Luego, encontramos la “Introducción”, planteamiento sesudo y de contenido conceptual profundo, de presentación sencilla, al alcance de todos, elaborada por Jaime Bernal en un lenguaje claro y preciso que hace posible la comprensión del complejo mundo teórico y biográfico de la nueva ciencia; además, muestra a lo largo de estas primeras páginas de su trabajo esa innegable faceta de investigador y su constante preocupación por los estudios lingüísticos, como gran conocedor de los caminos y los rumbos que ha tomado la ciencia del lenguaje desde sus comienzos hasta el día de hoy. Es, pues, esta parte de la obra un sucinto recorrido por el estructuralismo, el generativismo, la lingüística textual, la cognitiva y las demás disciplinas que han surgido desde el seno de la lingüística, al amparo de las diversas ciencias conexas que fortalecen los estudios del lenguaje.

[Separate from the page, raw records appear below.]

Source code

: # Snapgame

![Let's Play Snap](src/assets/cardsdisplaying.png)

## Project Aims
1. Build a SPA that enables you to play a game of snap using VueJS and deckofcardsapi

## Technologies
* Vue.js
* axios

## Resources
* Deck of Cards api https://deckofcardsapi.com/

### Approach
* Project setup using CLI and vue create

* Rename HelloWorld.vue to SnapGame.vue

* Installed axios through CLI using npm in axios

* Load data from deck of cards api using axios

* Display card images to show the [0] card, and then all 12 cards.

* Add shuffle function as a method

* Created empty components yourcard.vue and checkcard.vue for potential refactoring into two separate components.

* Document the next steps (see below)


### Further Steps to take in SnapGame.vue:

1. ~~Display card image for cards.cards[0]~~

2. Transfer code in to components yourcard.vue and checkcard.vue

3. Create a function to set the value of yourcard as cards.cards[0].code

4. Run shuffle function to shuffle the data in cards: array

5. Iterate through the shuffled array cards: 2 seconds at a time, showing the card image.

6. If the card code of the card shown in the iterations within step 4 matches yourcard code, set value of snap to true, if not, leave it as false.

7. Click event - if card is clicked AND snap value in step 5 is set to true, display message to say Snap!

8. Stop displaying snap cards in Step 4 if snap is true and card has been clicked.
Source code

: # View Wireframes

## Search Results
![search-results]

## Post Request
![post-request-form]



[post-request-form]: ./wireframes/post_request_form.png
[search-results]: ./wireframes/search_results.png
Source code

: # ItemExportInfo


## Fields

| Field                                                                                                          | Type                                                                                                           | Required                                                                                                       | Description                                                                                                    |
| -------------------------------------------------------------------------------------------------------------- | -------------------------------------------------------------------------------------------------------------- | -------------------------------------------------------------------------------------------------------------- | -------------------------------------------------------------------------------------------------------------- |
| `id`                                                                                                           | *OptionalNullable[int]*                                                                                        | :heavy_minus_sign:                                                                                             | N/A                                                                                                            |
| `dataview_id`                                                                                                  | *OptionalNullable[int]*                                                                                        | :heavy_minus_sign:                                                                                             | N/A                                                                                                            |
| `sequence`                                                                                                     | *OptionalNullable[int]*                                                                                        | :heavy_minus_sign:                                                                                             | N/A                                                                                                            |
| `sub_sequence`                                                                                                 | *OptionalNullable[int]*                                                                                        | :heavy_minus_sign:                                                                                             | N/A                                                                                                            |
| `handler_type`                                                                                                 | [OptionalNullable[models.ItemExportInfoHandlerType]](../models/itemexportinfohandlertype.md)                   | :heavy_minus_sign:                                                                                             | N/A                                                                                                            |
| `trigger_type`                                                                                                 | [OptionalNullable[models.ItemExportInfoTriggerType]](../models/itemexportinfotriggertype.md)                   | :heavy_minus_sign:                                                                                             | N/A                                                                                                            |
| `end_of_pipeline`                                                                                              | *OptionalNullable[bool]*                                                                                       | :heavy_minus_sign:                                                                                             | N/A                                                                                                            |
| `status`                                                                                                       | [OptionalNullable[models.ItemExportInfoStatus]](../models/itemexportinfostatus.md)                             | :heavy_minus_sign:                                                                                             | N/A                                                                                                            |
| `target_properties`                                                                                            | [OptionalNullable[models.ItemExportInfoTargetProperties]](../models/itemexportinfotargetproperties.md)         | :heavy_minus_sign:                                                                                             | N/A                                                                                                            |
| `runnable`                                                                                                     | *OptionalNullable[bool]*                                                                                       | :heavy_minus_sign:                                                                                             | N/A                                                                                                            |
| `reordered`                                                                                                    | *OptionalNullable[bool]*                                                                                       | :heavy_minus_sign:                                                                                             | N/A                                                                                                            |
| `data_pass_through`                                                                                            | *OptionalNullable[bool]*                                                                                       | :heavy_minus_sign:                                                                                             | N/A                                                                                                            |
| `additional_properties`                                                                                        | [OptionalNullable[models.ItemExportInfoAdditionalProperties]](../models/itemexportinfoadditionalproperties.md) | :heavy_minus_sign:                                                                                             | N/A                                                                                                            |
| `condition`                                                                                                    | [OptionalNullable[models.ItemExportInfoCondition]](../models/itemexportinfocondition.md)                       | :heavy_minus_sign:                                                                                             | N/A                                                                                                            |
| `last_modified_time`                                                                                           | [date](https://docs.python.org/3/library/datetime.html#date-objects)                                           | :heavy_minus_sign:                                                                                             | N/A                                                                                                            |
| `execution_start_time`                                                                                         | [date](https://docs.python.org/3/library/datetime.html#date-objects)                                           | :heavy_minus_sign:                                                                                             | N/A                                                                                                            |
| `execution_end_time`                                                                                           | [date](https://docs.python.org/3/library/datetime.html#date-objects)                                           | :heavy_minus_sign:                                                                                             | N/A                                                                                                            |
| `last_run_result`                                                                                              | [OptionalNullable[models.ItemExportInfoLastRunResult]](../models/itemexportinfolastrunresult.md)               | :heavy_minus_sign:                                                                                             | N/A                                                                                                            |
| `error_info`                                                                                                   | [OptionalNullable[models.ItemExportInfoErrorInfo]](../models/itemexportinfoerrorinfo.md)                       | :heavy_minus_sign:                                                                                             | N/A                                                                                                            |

La segunda parte la conforma el contenido del trabajo en sí. En ella se cumple el propósito del autor: “dar cuenta de una serie de lingüistas cuyas aportaciones han sido decisivas para el desarrollo y consolidación de la ciencia del lenguaje” (p. 1) en el siglo xx. Dos largos años de inquieta actividad investigativa se consumieron en la escritura de los borradores de estas páginas, pues el profesor Bernal, entre 2003 y 2004, como investigador titular del Instituto Caro y Cuervo, revisó muchas obras y cientos de páginas en la biblioteca de Yerbabuena y otras de Bogotá, para lograr el texto que afortunadamente tenemos hoy en nuestras manos. Según el autor, en Colombia, México y Argentina se ha trabajado mucho en el campo de la lingüística, pero stricto sensu no puede hablarse de una escuela lingüística colombiana, argentina o mexicana, por lo que el cuerpo de esta obra está conformado por lingüistas de Europa y Estados Unidos, en su gran mayoría, de “donde han salido los adalides más señeros y las más novedosas teorías”.

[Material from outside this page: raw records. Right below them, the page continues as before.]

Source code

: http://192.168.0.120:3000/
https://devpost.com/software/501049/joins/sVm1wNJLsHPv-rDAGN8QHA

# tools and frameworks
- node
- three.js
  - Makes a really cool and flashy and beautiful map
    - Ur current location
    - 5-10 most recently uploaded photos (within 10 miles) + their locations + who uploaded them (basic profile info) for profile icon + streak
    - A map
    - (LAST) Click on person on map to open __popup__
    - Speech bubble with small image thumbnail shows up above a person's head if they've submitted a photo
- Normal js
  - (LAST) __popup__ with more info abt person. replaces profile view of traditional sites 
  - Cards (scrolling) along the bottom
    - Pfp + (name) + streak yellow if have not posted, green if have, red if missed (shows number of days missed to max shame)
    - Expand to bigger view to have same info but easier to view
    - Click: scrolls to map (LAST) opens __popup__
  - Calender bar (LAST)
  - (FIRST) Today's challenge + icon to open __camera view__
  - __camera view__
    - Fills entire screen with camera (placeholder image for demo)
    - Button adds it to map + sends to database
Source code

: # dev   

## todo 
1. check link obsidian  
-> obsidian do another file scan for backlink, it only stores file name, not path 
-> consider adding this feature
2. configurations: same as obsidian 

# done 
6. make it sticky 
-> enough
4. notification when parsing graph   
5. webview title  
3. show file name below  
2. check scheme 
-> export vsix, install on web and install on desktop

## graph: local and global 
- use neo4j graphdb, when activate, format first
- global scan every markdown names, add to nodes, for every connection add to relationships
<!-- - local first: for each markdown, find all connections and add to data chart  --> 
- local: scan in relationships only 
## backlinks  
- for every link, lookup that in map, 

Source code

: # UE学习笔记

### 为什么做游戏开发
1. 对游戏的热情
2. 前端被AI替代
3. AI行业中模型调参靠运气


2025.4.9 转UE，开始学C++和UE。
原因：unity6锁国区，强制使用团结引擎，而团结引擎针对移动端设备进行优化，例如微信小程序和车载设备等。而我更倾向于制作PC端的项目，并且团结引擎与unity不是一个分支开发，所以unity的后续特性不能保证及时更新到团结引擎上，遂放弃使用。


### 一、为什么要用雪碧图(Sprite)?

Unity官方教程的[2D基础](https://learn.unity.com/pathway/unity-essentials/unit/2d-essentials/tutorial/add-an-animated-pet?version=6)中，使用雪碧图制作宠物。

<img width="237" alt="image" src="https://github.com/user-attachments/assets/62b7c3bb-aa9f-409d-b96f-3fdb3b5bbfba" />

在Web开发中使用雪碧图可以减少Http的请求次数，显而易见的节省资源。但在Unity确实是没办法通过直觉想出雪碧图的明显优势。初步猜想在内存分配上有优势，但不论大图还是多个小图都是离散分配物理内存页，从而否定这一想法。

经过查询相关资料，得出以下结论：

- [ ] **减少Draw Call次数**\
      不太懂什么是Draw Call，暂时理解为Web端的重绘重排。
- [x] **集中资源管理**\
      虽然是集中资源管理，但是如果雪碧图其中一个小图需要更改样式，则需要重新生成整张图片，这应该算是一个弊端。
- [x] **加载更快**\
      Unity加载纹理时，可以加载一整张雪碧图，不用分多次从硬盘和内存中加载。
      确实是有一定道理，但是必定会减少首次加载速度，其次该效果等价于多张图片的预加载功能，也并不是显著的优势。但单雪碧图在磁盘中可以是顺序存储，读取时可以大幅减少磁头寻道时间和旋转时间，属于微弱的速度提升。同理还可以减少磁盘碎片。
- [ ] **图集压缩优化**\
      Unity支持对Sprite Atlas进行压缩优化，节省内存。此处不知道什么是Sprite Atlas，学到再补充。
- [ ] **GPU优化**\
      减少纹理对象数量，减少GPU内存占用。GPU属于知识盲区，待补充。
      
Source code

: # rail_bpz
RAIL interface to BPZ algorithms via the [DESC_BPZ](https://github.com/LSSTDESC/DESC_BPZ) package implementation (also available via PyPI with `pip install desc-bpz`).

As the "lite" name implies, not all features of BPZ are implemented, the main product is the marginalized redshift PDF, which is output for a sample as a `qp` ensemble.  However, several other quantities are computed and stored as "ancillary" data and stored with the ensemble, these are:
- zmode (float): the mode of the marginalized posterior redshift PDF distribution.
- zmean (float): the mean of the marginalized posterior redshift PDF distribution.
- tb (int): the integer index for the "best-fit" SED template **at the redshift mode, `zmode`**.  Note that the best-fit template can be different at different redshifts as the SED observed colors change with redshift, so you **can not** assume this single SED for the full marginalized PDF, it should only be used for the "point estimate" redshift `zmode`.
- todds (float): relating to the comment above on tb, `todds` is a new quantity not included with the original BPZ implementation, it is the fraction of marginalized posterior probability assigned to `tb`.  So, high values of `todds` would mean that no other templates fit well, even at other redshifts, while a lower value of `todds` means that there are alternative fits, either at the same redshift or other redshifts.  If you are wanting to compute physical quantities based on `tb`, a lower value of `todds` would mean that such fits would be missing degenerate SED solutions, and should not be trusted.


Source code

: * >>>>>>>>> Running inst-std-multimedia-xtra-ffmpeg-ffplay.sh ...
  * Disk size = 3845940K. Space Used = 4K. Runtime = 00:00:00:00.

Para la organización del objeto del trabajo, los autores seleccionados se ordenaron alfabéticamente, y en cada caso se incluyó una reseña biográfica, acompañada de comentarios sucintos a sus obras o, en ocasiones, a una obra en especial, además de una lista de los trabajos más importantes. Según Bernal Leongómez, éste no es un estudio exhaustivo de cada autor, ni de sus obras, porque, seguramente, ese tratamiento ya se encuentra expuesto en manuales pensados para tal fin (el Diccionario enciclopédico de las ciencias del lenguaje de Todorov, el Diccionario de lingüística de Dubois, La lingüística. Guía alfabética de Martinet).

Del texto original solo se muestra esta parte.